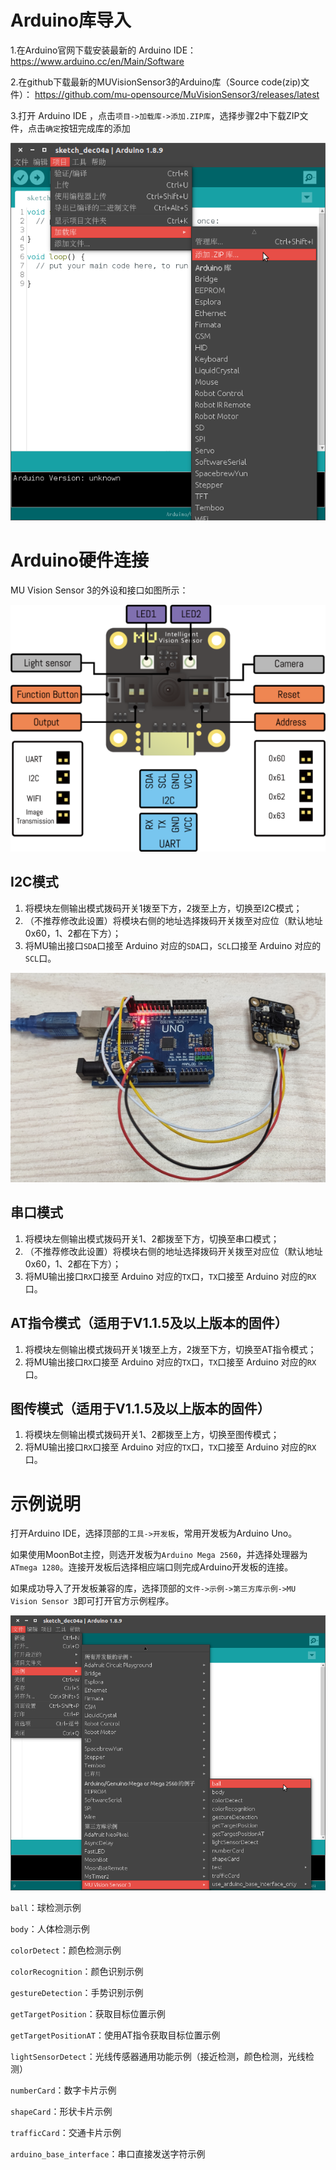 # Arduino库导入

1.在Arduino官网下载安装最新的 Arduino IDE：
<https://www.arduino.cc/en/Main/Software>

2.在github下载最新的MUVisionSensor3的Arduino库（Source code(zip)文件）：
<https://github.com/mu-opensource/MuVisionSensor3/releases/latest>

3.打开 Arduino IDE ，点击`项目->加载库->添加.ZIP库`，选择步骤2中下载ZIP文件，点击`确定`按钮完成库的添加

![](./images/MU3_Arduine_IDE_add_library.png)

# Arduino硬件连接

MU Vision Sensor 3的外设和接口如图所示：

![](./images/MUVS3_pinout.png)

## I2C模式

1. 将模块左侧输出模式拨码开关1拨至下方，2拨至上方，切换至I2C模式；
2. （不推荐修改此设置）将模块右侧的地址选择拨码开关拨至对应位（默认地址0x60，1、2都在下方）；
3. 将MU输出接口`SDA`口接至 Arduino 对应的`SDA`口，`SCL`口接至 Arduino 对应的`SCL`口。

![](./images/MUVS3_Arduino_connect.png)

## 串口模式

1. 将模块左侧输出模式拨码开关1、2都拨至下方，切换至串口模式；
2. （不推荐修改此设置）将模块右侧的地址选择拨码开关拨至对应位（默认地址0x60，1、2都在下方）；
3. 将MU输出接口`RX`口接至 Arduino 对应的`TX`口，`TX`口接至 Arduino 对应的`RX`口。

## AT指令模式（适用于V1.1.5及以上版本的固件）

1. 将模块左侧输出模式拨码开关1拨至上方，2拨至下方，切换至AT指令模式；
2. 将MU输出接口`RX`口接至 Arduino 对应的`TX`口，`TX`口接至 Arduino 对应的`RX`口。

## 图传模式（适用于V1.1.5及以上版本的固件）

1. 将模块左侧输出模式拨码开关1、2都拨至上方，切换至图传模式；
2. 将MU输出接口`RX`口接至 Arduino 对应的`TX`口，`TX`口接至 Arduino 对应的`RX`口。

# 示例说明

打开Arduino IDE，选择顶部的`工具->开发板`，常用开发板为Arduino Uno。

如果使用MoonBot主控，则选开发板为`Arduino Mega 2560`，并选择处理器为`ATmega 1280`。连接开发板后选择相应端口则完成Arduino开发板的连接。

如果成功导入了开发板兼容的库，选择顶部的`文件->示例->第三方库示例->MU Vision Sensor 3`即可打开官方示例程序。

![](./images/MUVS3_Arduino_library.png)

`ball`：球检测示例

`body`：人体检测示例

`colorDetect`：颜色检测示例

`colorRecognition`：颜色识别示例

`gestureDetection`：手势识别示例

`getTargetPosition`：获取目标位置示例

`getTargetPositionAT`：使用AT指令获取目标位置示例

`lightSensorDetect`：光线传感器通用功能示例（接近检测，颜色检测，光线检测）

`numberCard`：数字卡片示例

`shapeCard`：形状卡片示例

`trafficCard`：交通卡片示例

`arduino_base_interface`：串口直接发送字符示例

__________________________________________________

- [TASK STATEMENT] All of the material shown above needs to be duplicated exactly. Omit every picture.

- [EXERCISE RESULT]
 # Arduino库导入

1.在Arduino官网下载安装最新的 Arduino IDE：
<https://www.arduino.cc/en/Main/Software>

2.在github下载最新的MUVisionSensor3的Arduino库（Source code(zip)文件）：
<https://github.com/mu-opensource/MuVisionSensor3/releases/latest>

3.打开 Arduino IDE ，点击`项目->加载库->添加.ZIP库`，选择步骤2中下载ZIP文件，点击`确定`按钮完成库的添加

![](./images/MU3_Arduine_IDE_add_library.png)

# Arduino硬件连接

MU Vision Sensor 3的外设和接口如图所示：

![](./images/MUVS3_pinout.png)

## I2C模式

1. 将模块左侧输出模式拨码开关1拨至下方，2拨至上方，切换至I2C模式；
2. （不推荐修改此设置）将模块右侧的地址选择拨码开关拨至对应位（默认地址0x60，1、2都在下方）；
3. 将MU输出接口`SDA`口接至 Arduino 对应的`SDA`口，`SCL`口接至 Arduino 对应的`SCL`口。

![](./images/MUVS3_Arduino_connect.png)

## 串口模式

1. 将模块左侧输出模式拨码开关1、2都拨至下方，切换至串口模式；
2. （不推荐修改此设置）将模块右侧的地址选择拨码开关拨至对应位（默认地址0x60，1、2都在下方）；
3. 将MU输出接口`RX`口接至 Arduino 对应的`TX`口，`TX`口接至 Arduino 对应的`RX`口。

## AT指令模式（适用于V1.1.5及以上版本的固件）

1. 将模块左侧输出模式拨码开关1拨至上方，2拨至下方，切换至AT指令模式；
2. 将MU输出接口`RX`口接至 Arduino 对应的`TX`口，`TX`口接至 Arduino 对应的`RX`口。

## 图传模式（适用于V1.1.5及以上版本的固件）

1. 将模块左侧输出模式拨码开关1、2都拨至上方，切换至图传模式；
2. 将MU输出接口`RX`口接至 Arduino 对应的`TX`口，`TX`口接至 Arduino 对应的`RX`口。

# 示例说明

打开Arduino IDE，选择顶部的`工具->开发板`，常用开发板为Arduino Uno。

如果使用MoonBot主控，则选开发板为`Arduino Mega 2560`，并选择处理器为`ATmega 1280`。连接开发板后选择相应端口则完成Arduino开发板的连接。

如果成功导入了开发板兼容的库，选择顶部的`文件->示例->第三方库示例->MU Vision Sensor 3`即可打开官方示例程序。

![](./images/MUVS3_Arduino_library.png)

`ball`：球检测示例

`body`：人体检测示例

`colorDetect`：颜色检测示例

`colorRecognition`：颜色识别示例

`gestureDetection`：手势识别示例

`getTargetPosition`：获取目标位置示例

`getTargetPositionAT`：使用AT指令获取目标位置示例

`lightSensorDetect`：光线传感器通用功能示例（接近检测，颜色检测，光线检测）

`numberCard`：数字卡片示例

`shapeCard`：形状卡片示例

`trafficCard`：交通卡片示例

`arduino_base_interface`：串口直接发送字符示例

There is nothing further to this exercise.